Although the drug companies never die, the practices usually do, precipitated by an avalanche of government investigations, whistleblower suits, shareholder suits, and even marginally-related product liability suits. Federal and state lawmakers also pile on. In the last few years, nine states have enacted (and dozens have considered) pharmaceutical marketing laws, requiring disclosures of marketing payments made by drug companies to potential prescribers, in addition to caps on payments, disclosure of sales representative activities, and other prohibitions. Indeed, the Senate Finance Committee is currently considering a federal bill that would explicity preempt state laws.
Thus, the Objectionable Drug Marketing Practice dies a violent death. It can rest in peace, but the sales and marketing departments can’t. Because they have to find new ways to drive market share.
March 6, 2009 at 1:41 pm
Posted in: Health Law
Print This Post











Responses (4)
A.J. Sutter - March 6, 2009 at 11:58 pm
I’m not sure I get the point of this article: should we be complacent that each new ODMP will eventually die? Or should the point be that the ODMP life cycle has some essential inputs — in particular, media coverage and public outrage — and that if one or both of these is allowed to flag, some ODMPs will become immortal?
Nathan Cortez - March 9, 2009 at 5:00 pm
A.J.,
Regulation of pharmaceutical marketing is interesting and exceptional for a few reasons, which is why I posted about it. First, business practices that are legal in every other industry are illegal if you’re seeking reimbursement from Medicare, Medicaid, or other federal health care programs (largely due to the anti-kickback statute, which prohibits offering, paying, soliciting, or receiving any remuneration in exchange for any product or service reimbursable by the federal government).

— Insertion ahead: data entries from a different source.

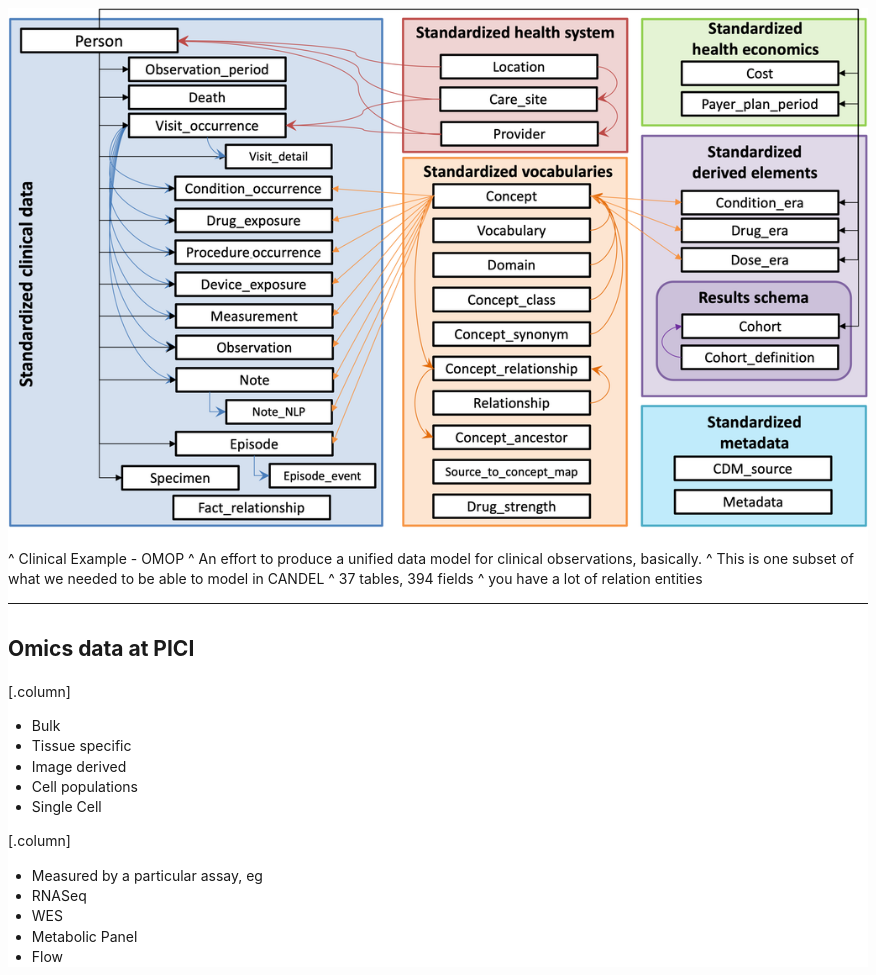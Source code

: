 ![inline](img/OMOP-model.png)


^ Clinical Example - OMOP
^ An effort to produce a unified data model for clinical observations, basically.
^ This is one subset of what we needed to be able to model in CANDEL 
^ 37 tables, 394 fields
^ you have a lot of relation entities

---

## Omics data at PICI

[.column]
- Bulk
- Tissue specific
- Image derived
- Cell populations
- Single Cell

[.column]
- Measured by a particular assay, eg
- RNASeq
- WES
- Metabolic Panel
- Flow


[^1]: https://johnmjennings.com/erooms-law-explaining-the-decline-in-drug-discovery/
[^2]: Diagnosing the decline in pharmaceutical R&D efficiency https://www.nature.com/articles/nrd3681
[^3]: Eroom's law https://www.science.org/content/blog-post/eroom-s-law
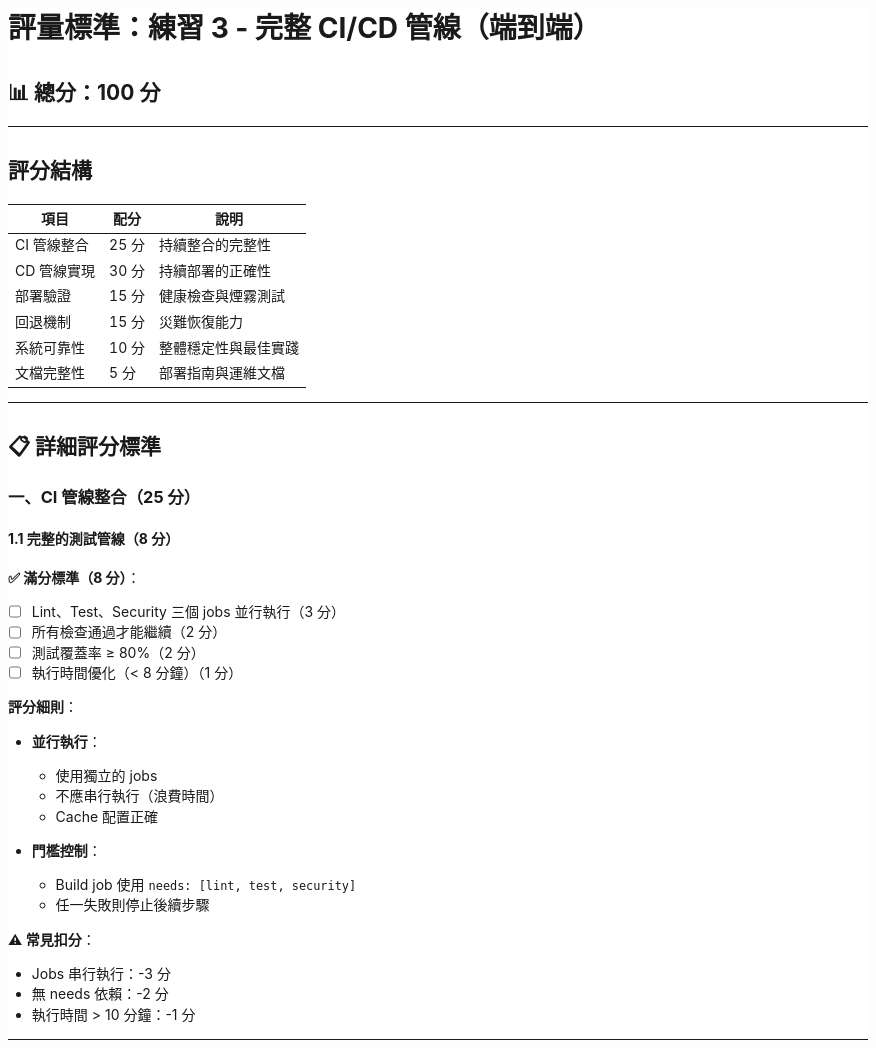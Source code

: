 # 評量標準：練習 3 - 完整 CI/CD 管線（端到端）

## 📊 總分：100 分

---

## 評分結構

| 項目 | 配分 | 說明 |
|------|------|------|
| CI 管線整合 | 25 分 | 持續整合的完整性 |
| CD 管線實現 | 30 分 | 持續部署的正確性 |
| 部署驗證 | 15 分 | 健康檢查與煙霧測試 |
| 回退機制 | 15 分 | 災難恢復能力 |
| 系統可靠性 | 10 分 | 整體穩定性與最佳實踐 |
| 文檔完整性 | 5 分 | 部署指南與運維文檔 |

---

## 📋 詳細評分標準

### 一、CI 管線整合（25 分）

#### 1.1 完整的測試管線（8 分）

**✅ 滿分標準（8 分）**：
- [ ] Lint、Test、Security 三個 jobs 並行執行（3 分）
- [ ] 所有檢查通過才能繼續（2 分）
- [ ] 測試覆蓋率 ≥ 80%（2 分）
- [ ] 執行時間優化（< 8 分鐘）（1 分）

**評分細則**：
- **並行執行**：
  - 使用獨立的 jobs
  - 不應串行執行（浪費時間）
  - Cache 配置正確

- **門檻控制**：
  - Build job 使用 `needs: [lint, test, security]`
  - 任一失敗則停止後續步驟

**⚠️ 常見扣分**：
- Jobs 串行執行：-3 分
- 無 needs 依賴：-2 分
- 執行時間 > 10 分鐘：-1 分

---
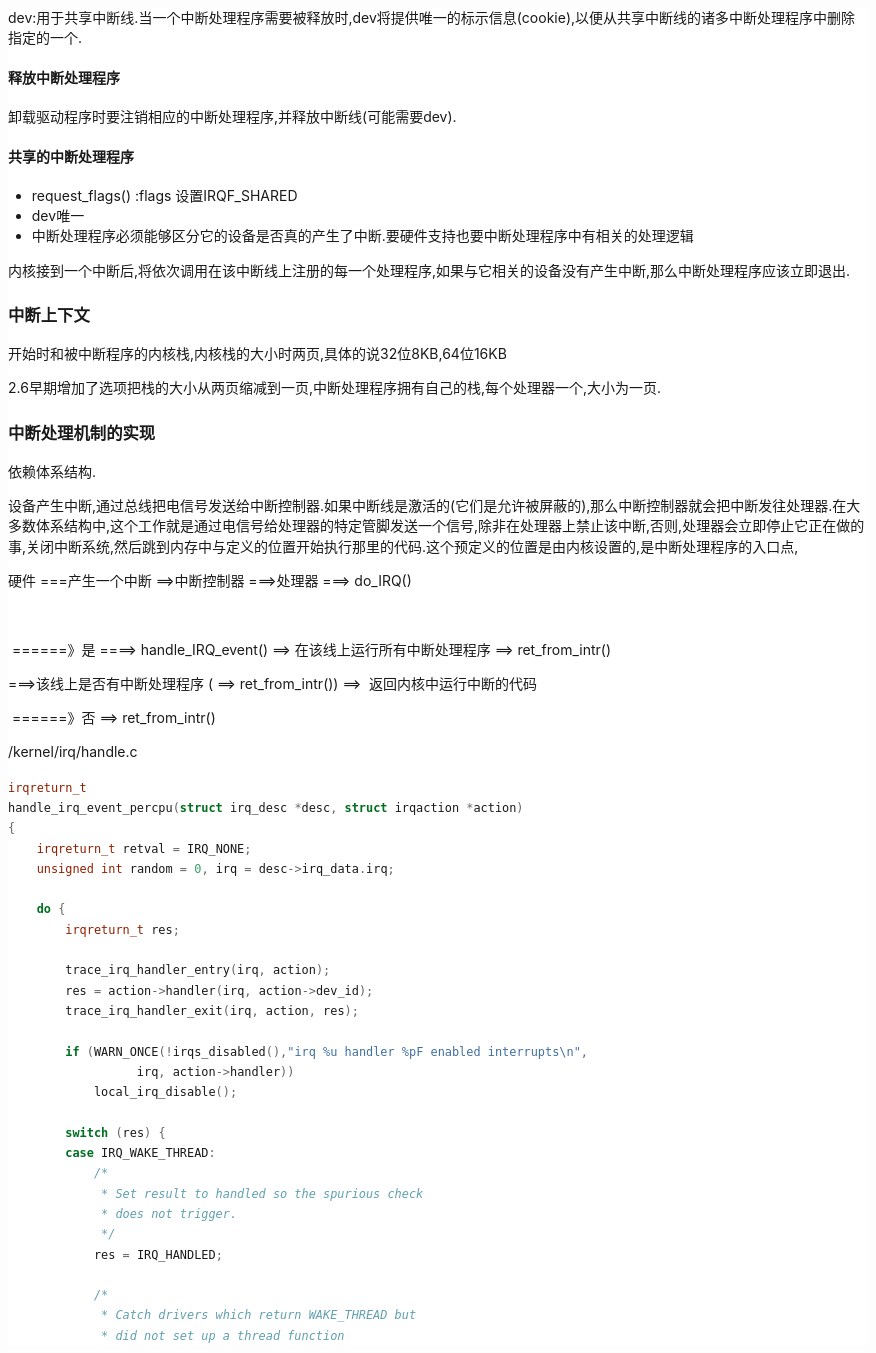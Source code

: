 dev:用于共享中断线.当一个中断处理程序需要被释放时,dev将提供唯一的标示信息(cookie),以便从共享中断线的诸多中断处理程序中删除指定的一个.

#### 释放中断处理程序

卸载驱动程序时要注销相应的中断处理程序,并释放中断线(可能需要dev).

#### 共享的中断处理程序

* request_flags() :flags 设置IRQF_SHARED
* dev唯一
* 中断处理程序必须能够区分它的设备是否真的产生了中断.要硬件支持也要中断处理程序中有相关的处理逻辑

内核接到一个中断后,将依次调用在该中断线上注册的每一个处理程序,如果与它相关的设备没有产生中断,那么中断处理程序应该立即退出.

### 中断上下文

开始时和被中断程序的内核栈,内核栈的大小时两页,具体的说32位8KB,64位16KB

2.6早期增加了选项把栈的大小从两页缩减到一页,中断处理程序拥有自己的栈,每个处理器一个,大小为一页.

### 中断处理机制的实现

依赖体系结构.



设备产生中断,通过总线把电信号发送给中断控制器.如果中断线是激活的(它们是允许被屏蔽的),那么中断控制器就会把中断发往处理器.在大多数体系结构中,这个工作就是通过电信号给处理器的特定管脚发送一个信号,除非在处理器上禁止该中断,否则,处理器会立即停止它正在做的事,关闭中断系统,然后跳到内存中与定义的位置开始执行那里的代码.这个预定义的位置是由内核设置的,是中断处理程序的入口点,

硬件 ===产生一个中断 ==>中断控制器  ===>处理器   ===> do_IRQ()

​				

​	      ======》是 ====> handle_IRQ_event() ==>  在该线上运行所有中断处理程序 ==> ret_from_intr()

===>该线上是否有中断处理程序                                  										  ( ==> ret_from_intr()) ==>  返回内核中运行中断的代码

​	      ======》否  ==> ret_from_intr() 

/kernel/irq/handle.c

```cpp
irqreturn_t
handle_irq_event_percpu(struct irq_desc *desc, struct irqaction *action)
{
	irqreturn_t retval = IRQ_NONE;
	unsigned int random = 0, irq = desc->irq_data.irq;

	do {
		irqreturn_t res;

		trace_irq_handler_entry(irq, action);
		res = action->handler(irq, action->dev_id);
		trace_irq_handler_exit(irq, action, res);

		if (WARN_ONCE(!irqs_disabled(),"irq %u handler %pF enabled interrupts\n",
			      irq, action->handler))
			local_irq_disable();

		switch (res) {
		case IRQ_WAKE_THREAD:
			/*
			 * Set result to handled so the spurious check
			 * does not trigger.
			 */
			res = IRQ_HANDLED;

			/*
			 * Catch drivers which return WAKE_THREAD but
			 * did not set up a thread function
```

Second, media scrutiny and negative publicity play a particularly important role in shining a light on these practices. Prosecutors, regulators, legislators, and plaintiffs’ lawyers often react to this type of media coverage (note Senator Grassley’s letter to Pfizer). Thus, if coverage of the drug industry’s ties to Harvard Medical School sound familiar, it’s because we’ve gone down this road several times before with other drug marketing practices.
So to answer your question, the answer is the latter: objectionable drug marketing practices might continue without media coverage that might trigger, for example, a DOJ investigation or a letter from the ranking member of the Senate Finance Committee.
Alan - March 9, 2009 at 9:36 pm
I think drug companies should be forced to choose between patent protection and advertising. They can have one, but not both. If they choose to advertise, then they lose patent protection.
A.J. Sutter - March 10, 2009 at 11:42 pm
Thanks, Nathan, for your reply. As a matter of substance, I agree. As a matter of rhetoric, your point is not so clear by the time a reader gets to the end of your post. So if you re-purpose the post, you may want to sharpen that up somewhat.